A somewhat sobering post on AIGA's site about digital piracy of print published works:
Publishing in the Age of Digital Piracy, by Tad Crawford.
The article is an interesting read, but of note is the pricing models publishers charge--or would like to charge--for e-pubs.
Many publishers take issue with Amazon's relatively low ($10) pricing. Not to contest that an e-pub is manufactured one time and can be distributed endlessly, and doesn't have to consume materials in printing, be transported anywhere, or stored, they say it reduces the value--in the eyes of the consumer--of their printed works. Many publishers are tickled by Apple's pricing structure, which at least comes close to what you'd find in Borders.
Assuming Borders still existed.
Piracy debate aside (and yes, there is debate), everyone's falling all over themselves to create electronic versions of their publications, believing they're adding value. But are they adding viewers? Are people any more likely to pick up the iPad version of Esquire than they would at the checkout aisle?

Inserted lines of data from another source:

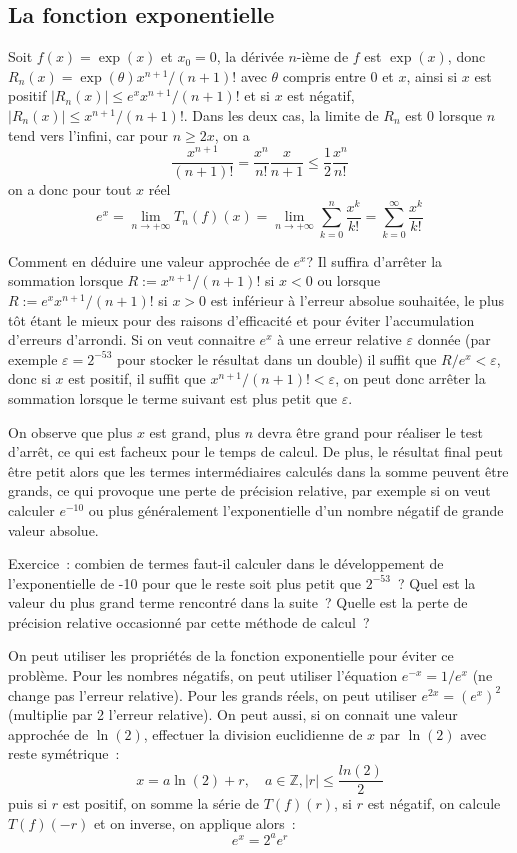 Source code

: \documentclass[a4paper,11pt]{article}
\newcommand{\Z}{{\mathbb{Z}}}
\begin{document}
\subsection{La fonction exponentielle}
Soit $f(x)=\exp(x)$ et $x_0=0$, la dérivée $n$-ième de $f$ 
est $\exp(x)$, donc $R_n(x)=\exp(\theta)x^{n+1}/(n+1)!$ avec $\theta$
compris entre 0 et $x$, ainsi si $x$ est positif 
$|R_n(x)| \leq e^x x^{n+1}/(n+1)!$ et si $x$ est négatif,
$|R_n(x)| \leq x^{n+1}/(n+1)!$. Dans les deux cas, la limite de $R_n$
est 0 lorsque $n$ tend vers l'infini, car pour $n \geq 2x$, on a
\[ \frac{x^{n+1}}{(n+1)!} = \frac{x^n}{n!} \frac{x}{n+1}\leq 
\frac{1}{2}\frac{x^n}{n!}\]
on a donc pour tout $x$ réel
\[ e^x = \lim_{n \rightarrow +\infty} T_n(f)(x)
= \lim_{n \rightarrow +\infty} \sum_{k=0}^n \frac{x^k}{k!}
= \sum_{k=0}^\infty \frac{x^k}{k!} \]

Comment en déduire une valeur approchée de $e^x$? Il suffira d'arr\^eter
la sommation lorsque $R:=x^{n+1}/(n+1)!$ si $x<0$ ou lorsque
$R:=e^x x^{n+1}/(n+1)!$ si $x>0$ est inférieur à 
l'erreur absolue souhaitée, le plus tôt étant le mieux pour des
raisons d'efficacité et pour éviter l'accumulation d'erreurs
d'arrondi. 
Si on veut connaitre $e^x$ à une erreur relative $\varepsilon$ donnée
(par exemple $\varepsilon=2^{-53}$ pour stocker le résultat dans un double)
il suffit que $R/e^x < \varepsilon$, donc si $x$ est positif, il suffit
que $x^{n+1}/(n+1)!<\varepsilon$, on peut donc arrêter la sommation
lorsque le terme suivant est plus petit que $\varepsilon$.

On observe que plus $x$ est grand, plus $n$ devra
être grand pour réaliser le test d'arrêt, ce qui est facheux
pour le temps de calcul.
De plus, le résultat final peut être petit alors que les termes
intermédiaires calculés dans la somme peuvent être grands, ce qui
provoque une perte de précision relative, par exemple si on
veut calculer $e^{-10}$ ou plus généralement l'exponentielle
d'un nombre négatif de grande valeur absolue.

Exercice~: combien de termes faut-il calculer dans le développement
de l'exponentielle de -10 pour que le reste soit plus petit
que $2^{-53}$~? Quel est la valeur du plus grand terme rencontré dans
la suite~? Quelle est la perte de précision relative occasionné
par cette méthode de calcul~?

On peut utiliser les propriétés de la fonction exponentielle
pour éviter ce problème. Pour les nombres négatifs, on peut
utiliser l'équation $e^{-x}=1/e^x$ (ne change pas l'erreur relative). 
Pour les grands réels, on peut utiliser $e^{2x}=(e^x)^2$
(multiplie par 2 l'erreur relative).
On peut aussi, si on connait une valeur approchée
de $\ln(2)$, effectuer la division euclidienne de $x$ par $\ln(2)$ 
avec reste symétrique~:
\[ x = a \ln(2) + r, \quad a \in \Z, |r| \leq \frac{ln(2)}{2} \]
puis si $r$ est positif, on somme la série de $T(f)(r)$, si $r$
est négatif, on calcule $T(f)(-r)$ et on inverse, on applique alors~:
\[ e^x = 2^a e^r \]
\end{document}
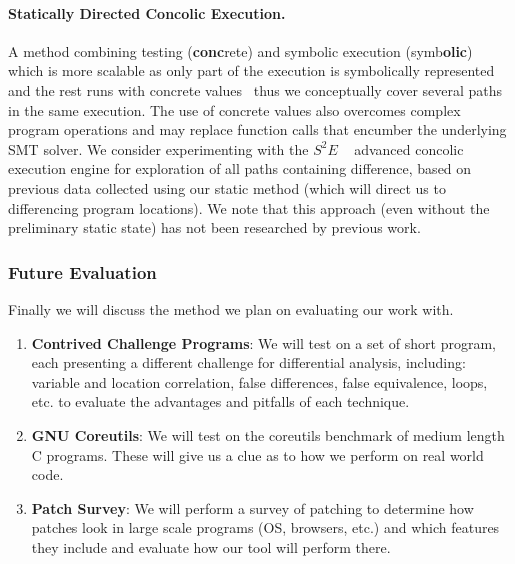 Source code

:\paragraph{Statically Directed Concolic Execution.} A method combining testing (\textbf{conc}rete) and symbolic execution (symb\textbf{olic}) which is more scalable as only part of the execution is symbolically represented and the rest runs with concrete values~\cite{ChipounovKuznetsovCandea12} thus we conceptually cover several paths in the same execution. The use of concrete values also overcomes complex program operations and may replace function calls that encumber the underlying SMT solver. We consider experimenting with the $S^{2}E$ ~\cite{ChipounovKuznetsovCandea12} advanced concolic execution engine for exploration of all paths containing difference, based on previous data collected using our static method (which will direct us to differencing program locations). We note that this approach (even without the preliminary static state) has not been researched by previous work.


\subsubsection{Future Evaluation}

Finally we will discuss the method we plan on evaluating our work with.
\begin{enumerate}
\item \textbf{Contrived Challenge Programs}: We will test on a set of short program, each presenting a different challenge for differential analysis, including: variable and location correlation, false differences, false equivalence, loops, etc. to evaluate the advantages and pitfalls of each technique.
\item \textbf{GNU Coreutils}: We will test on the coreutils benchmark of medium length C programs. These will give us a clue as to how we perform on real world code.
\item \textbf{Patch Survey}: We will perform a survey of patching to determine how patches look in large scale programs (OS, browsers, etc.) and which features they include and evaluate how our tool will perform there.
\end{enumerate}


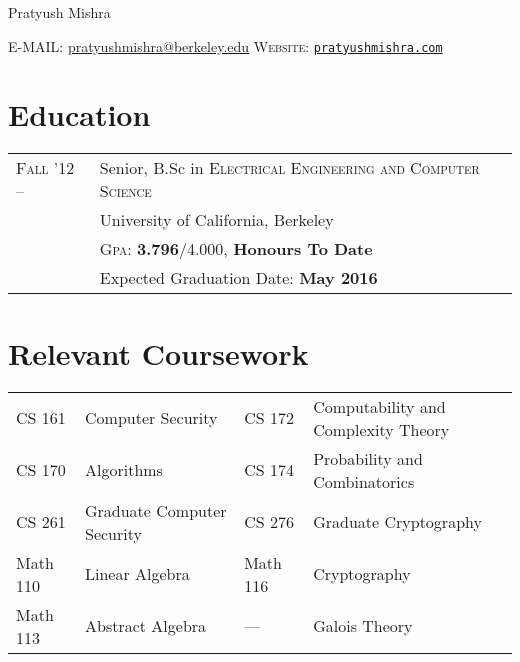 \documentclass[10pt]{article}
\begin{document}
\pagestyle{empty} %

\par{\centering
		{\Huge Pratyush Mishra
	}\bigskip\par}


        \textsc{E-MAIL:} \href{mailto:pratyushmishra@berkeley.edu}{pratyushmishra@berkeley.edu}
        \hfill
        \textsc{Website:} \href{http://www.pratyushmishra.com}{\texttt{pratyushmishra.com}}

\section{Education}
\begin{tabular}{R{2.5cm}p{11cm}}

  \textsc{Fall '12 --} & Senior, B.Sc in \textsc{Electrical Engineering and Computer Science} \\
                       & University of California, Berkeley \\
                       & \textsc{Gpa:} \textbf{3.796}/4.000, \textbf{Honours To Date} \\
                       & Expected Graduation Date: \textbf{May 2016}\\
\end{tabular}

\section{Relevant Coursework}
\begin{tabular}{R{2.5cm}p{4.5cm}R{1.5cm}p{6cm}}

  CS 161   & Computer Security          & CS 172   & Computability and Complexity Theory\\
  CS 170   & Algorithms                 & CS 174   & Probability and Combinatorics\\
  CS 261   & Graduate Computer Security & CS 276   & Graduate Cryptography\\
  Math 110 & Linear Algebra             & Math 116 & Cryptography\\
  Math 113 & Abstract Algebra           & ---      & Galois Theory\\
\end{tabular}



\end{document}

Oh, sure, it's more convenient--with a (paid) 3G connection you can have the latest issue almost instantly from almost anywhere. And it'll have more stuff in it--embedded videos and interactive ads, so you can spin that dress around and see it from the back, mix and match accessories on the screen, see alternate colors, etc.--but at what price? Cheaper than the paper, static version, that consumes paper and ink, needs teams of QA people in all stages of production, needs to get shipped, stored, placed on shelves in multiple market places and, ultimately, discarded (hopefully for recycling)?
If you can get more content, cheaper, why would anyone buy the paper version of anything any more?
Arguably, an interactive digital version is
more work: ad agencies need skilled people to create all these interactive ads, someone needs to shoot the video, and you need a
new era of production people to incorporate all this content into the finished product.
Why are publishers devoting so many resources to the race to digital? Don't they already produce much of their content for the web?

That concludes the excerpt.